Torre Velasca was built in a part of the city that had been destroyed by WWII bombing. The 24-story tower of shops, offices and apartments is freestanding in a square plaza, surrounded by lower buildings that contain shops and offices. The tower is divided into a lower zone, 18-stories high, which contains offices that are organized around a central mechanical core and corridor. The top zone of 8 floors contains one and two bedroom apartments and projects out several meters from the lower face of the building. The exterior columns bend out around this projection creating curious bracket supports for the top floors. The top two floors that step back are reserved for penthouse apartments with terraces. There are two basement levels of parking and the 19th floor, between the offices and apartments, a level that is slightly recessed emphasizing the change from commercial to residential, is used for mechanical equipment. A two-story high pavilion containing larger commercial space attaches to the south side of the tower at its base and also forms an entrance to the building.
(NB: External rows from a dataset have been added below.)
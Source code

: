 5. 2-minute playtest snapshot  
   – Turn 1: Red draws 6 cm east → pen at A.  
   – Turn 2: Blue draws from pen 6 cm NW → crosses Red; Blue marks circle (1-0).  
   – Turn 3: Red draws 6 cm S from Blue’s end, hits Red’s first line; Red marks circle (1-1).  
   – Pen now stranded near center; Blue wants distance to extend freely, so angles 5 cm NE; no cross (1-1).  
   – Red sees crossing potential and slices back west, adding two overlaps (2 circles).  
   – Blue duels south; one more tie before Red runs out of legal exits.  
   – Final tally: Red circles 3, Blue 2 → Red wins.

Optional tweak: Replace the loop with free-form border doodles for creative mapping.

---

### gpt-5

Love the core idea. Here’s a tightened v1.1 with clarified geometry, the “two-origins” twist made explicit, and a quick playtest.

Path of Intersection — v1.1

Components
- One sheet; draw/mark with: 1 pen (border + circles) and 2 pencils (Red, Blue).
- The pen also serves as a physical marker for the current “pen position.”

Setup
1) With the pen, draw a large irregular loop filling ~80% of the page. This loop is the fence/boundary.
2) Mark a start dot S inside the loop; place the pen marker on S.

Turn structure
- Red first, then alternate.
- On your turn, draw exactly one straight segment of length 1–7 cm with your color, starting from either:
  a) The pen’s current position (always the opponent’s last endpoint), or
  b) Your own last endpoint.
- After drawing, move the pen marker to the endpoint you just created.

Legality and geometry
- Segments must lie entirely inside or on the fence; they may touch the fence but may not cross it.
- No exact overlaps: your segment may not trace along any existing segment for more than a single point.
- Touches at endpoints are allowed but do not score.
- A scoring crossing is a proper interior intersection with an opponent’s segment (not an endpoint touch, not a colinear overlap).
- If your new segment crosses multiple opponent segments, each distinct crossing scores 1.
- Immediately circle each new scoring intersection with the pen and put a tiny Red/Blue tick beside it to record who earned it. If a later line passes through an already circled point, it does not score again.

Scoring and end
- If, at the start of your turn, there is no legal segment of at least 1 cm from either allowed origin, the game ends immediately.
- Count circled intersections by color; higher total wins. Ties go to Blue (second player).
Together, the tower and pavilion mostly fill the piazza leaving little room except for parking.

The floor plans are those of a rectangular slab organized around two interior service cores and corridor. The plan enlarges in the upper floors with 1 and 2 bedroom flats each with a balcony. The variety of the residential plans results in a more chaotic pattern of windows on the upper facades. The articulated, angled columns that support the top floors seem drawn from the iron buttresses of Viollet-le-Duc or gothic stone buttresses since the structure is reinforced concrete. Concrete was the structural material of choice because of the much higher cost of steel in Italy at this time. Still the decision to express the frame as such an exaggerated external structure seems inconsistent with the basic rectangular footprint; the upper floors could easily have been cantilevered forward of the plane of the office building below. Without the frame, the expression of the exterior walls is an exercise in modernist composition and construction; cast stone panels, precast concrete mullions, and a limited pallet of repeating windows. The problem with Torre Velasca is that there was an obvious mismatch between the needs of an existing urban condition and the huge building program. The architects may have had Neoliberty principles in mind, but the program at hand was pure Modernist: a 26-story tower built in the center of a small piazza enclosed by 5-6 story buildings.

Grandi, Maurizio; Attilio Pracchi, Milano: Guida all'architettura Moderna, Zanichelli Editore, Bologna, 1980, pp. 299-301, 313

Newman, Oscar, New Frontiers in Architecture CIAM '59 in Otterlo, Kramer, Stuttgart, 1961, pp. 93-97.